Task to carry out:
Where an entry contains an image, leave the image out; restate everything else exactly.

Given information:
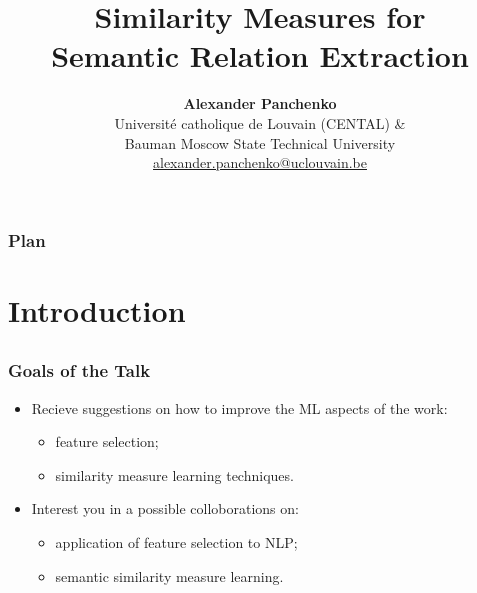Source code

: \documentclass{beamer}
\title[\insertframenumber/\inserttotalframenumber]
{\textbf{Similarity Measures  for \\ Semantic Relation Extraction}}
\author[Alexander Panchenko]
{\textbf{Alexander Panchenko} \\ Université catholique de Louvain (CENTAL) \& \\ Bauman Moscow State Technical University   \\ { \url{alexander.panchenko@uclouvain.be}  }}
\begin{document}
\begin{frame}
  \titlepage
\end{frame}

\begin{frame}
  \setcounter{tocdepth}{1}
  \frametitle{Plan}
  \tableofcontents
  \setcounter{tocdepth}{2}
	
\end{frame}

\section{Introduction}
\subsection{}


\begin{frame}
\frametitle{Goals of the Talk}


\begin{itemize}
  \item Recieve suggestions on how to improve the ML aspects of the work:
  \begin{itemize}
    \item feature selection;
    \item similarity measure learning techniques.
   
  \end{itemize}
  \item Interest you in a possible colloborations on:
  \begin{itemize}
    \item application of feature selection to NLP;
    \item semantic similarity measure learning.
  \end{itemize}
\end{itemize}

\end{frame}




       
\end{document}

Your response:
Source code

: \documentclass{beamer}
\title[\insertframenumber/\inserttotalframenumber]
{\textbf{Similarity Measures  for \\ Semantic Relation Extraction}}
\author[Alexander Panchenko]
{\textbf{Alexander Panchenko} \\ Université catholique de Louvain (CENTAL) \& \\ Bauman Moscow State Technical University   \\ { \url{alexander.panchenko@uclouvain.be}  }}
\begin{document}
\begin{frame}
  \titlepage
\end{frame}

\begin{frame}
  \setcounter{tocdepth}{1}
  \frametitle{Plan}
  \tableofcontents
  \setcounter{tocdepth}{2}
	
\end{frame}

\section{Introduction}
\subsection{}


\begin{frame}
\frametitle{Goals of the Talk}


\begin{itemize}
  \item Recieve suggestions on how to improve the ML aspects of the work:
  \begin{itemize}
    \item feature selection;
    \item similarity measure learning techniques.
   
  \end{itemize}
  \item Interest you in a possible colloborations on:
  \begin{itemize}
    \item application of feature selection to NLP;
    \item semantic similarity measure learning.
  \end{itemize}
\end{itemize}

\end{frame}




       
\end{document}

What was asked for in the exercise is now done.